→ **Task objective**
What lines of the data hold the string "think"? Copy them all.

→ **Input data**
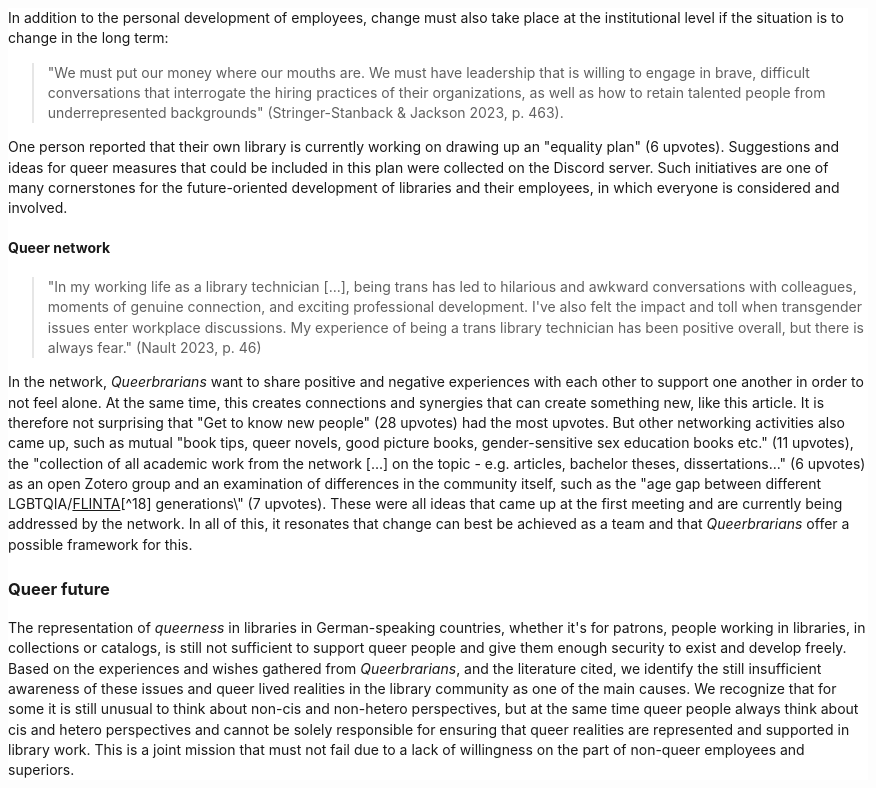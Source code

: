 In addition to the personal development of employees, change must also
take place at the institutional level if the situation is to change in
the long term:

> \"We must put our money where our mouths are. We must have leadership
> that is willing to engage in brave, difficult conversations that
> interrogate the hiring practices of their organizations, as well as
> how to retain talented people from underrepresented backgrounds\"
> (Stringer-Stanback & Jackson 2023, p. 463).

One person reported that their own library is currently working on
drawing up an \"equality plan\" (6 upvotes). Suggestions and ideas for
queer measures that could be included in this plan were collected on the
Discord server. Such initiatives are one of many cornerstones for the
future-oriented development of libraries and their employees, in which
everyone is considered and involved.

#### Queer network

> \"In my working life as a library technician \[\...\], being trans has
> led to hilarious and awkward conversations with colleagues, moments of
> genuine connection, and exciting professional development. I\'ve also
> felt the impact and toll when transgender issues enter workplace
> discussions. My experience of being a trans library technician has
> been positive overall, but there is always fear.\" (Nault 2023, p. 46)

In the network, *Queerbrarians* want to share positive and negative
experiences with each other to support one another in order to not feel
alone. At the same time, this creates connections and synergies that can
create something new, like this article. It is therefore not surprising
that \"Get to know new people\" (28 upvotes) had the most upvotes. But
other networking activities also came up, such as mutual \"book tips,
queer novels, good picture books, gender-sensitive sex education books
etc.\" (11 upvotes), the \"collection of all academic work from the
network \[\...\] on the topic - e.g. articles, bachelor theses,
dissertations\...\" (6 upvotes) as an open Zotero group and an
examination of differences in the community itself, such as the \"age
gap between different
LGBTQIA/[FLINTA](https://en.wikipedia.org/wiki/FLINTA*)[^18]
generations\" (7 upvotes). These were all ideas that came up at the
first meeting and are currently being addressed by the network. In all
of this, it resonates that change can best be achieved as a team and
that *Queerbrarians* offer a possible framework for this.

### Queer future

The representation of *queerness* in libraries in German-speaking
countries, whether it's for patrons, people working in libraries, in
collections or catalogs, is still not sufficient to support queer people
and give them enough security to exist and develop freely. Based on the
experiences and wishes gathered from *Queerbrarians*, and the literature
cited, we identify the still insufficient awareness of these issues and
queer lived realities in the library community as one of the main
causes. We recognize that for some it is still unusual to think about
non-cis and non-hetero perspectives, but at the same time queer people
always think about cis and hetero perspectives and cannot be solely
responsible for ensuring that queer realities are represented and
supported in library work. This is a joint mission that must not fail
due to a lack of willingness on the part of non-queer employees and
superiors.


[^1]: "Ich bin nicht queer, ich bin schwul."
[^2]: "Ich bin nicht queer, sondern ich bin mit einer Frau verheiratet,
[^3]: We are writing here as part of the *Queerbrarians* and not for our
[^4]: The biggest library conference in Germany.
[^5]: DACH is an acronym used for the German speaking countries Germany
[^6]: Discord
[^7]: If you are not on Discord but would still like to be informed
[^8]: <https://queerbrarians.de/naechste-termine/>
[^9]: In \"tone policing\", the (allegedly inappropriate) tone of voice
[^10]: Neopronouns in German include \"xier\" or \"dey\", see
[^11]: Jugend hackt is a non-profit program of the non-profit
[^12]: As a positive example, we would at least like to mention the
[^13]: \"Rainbow-washing\" refers to strategies that advertise (alleged)
[^14]: "The Integrated Authority File (GND) is a service facilitating
[^15]: <https://pen.org/issue/book-bans/>
[^16]: "We read the world to you as you\'d like it to be."
[^17]: For this reason, we have decided to collectively refrain from
[^18]: FLINTA is used in German to refer to female, lesbian, inter\*,
[^19]: \"We need more knowledge about gender diversity, more information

→ **Answer for the task**
causes. We recognize that for some it is still unusual to think about
always think about cis and hetero perspectives and cannot be solely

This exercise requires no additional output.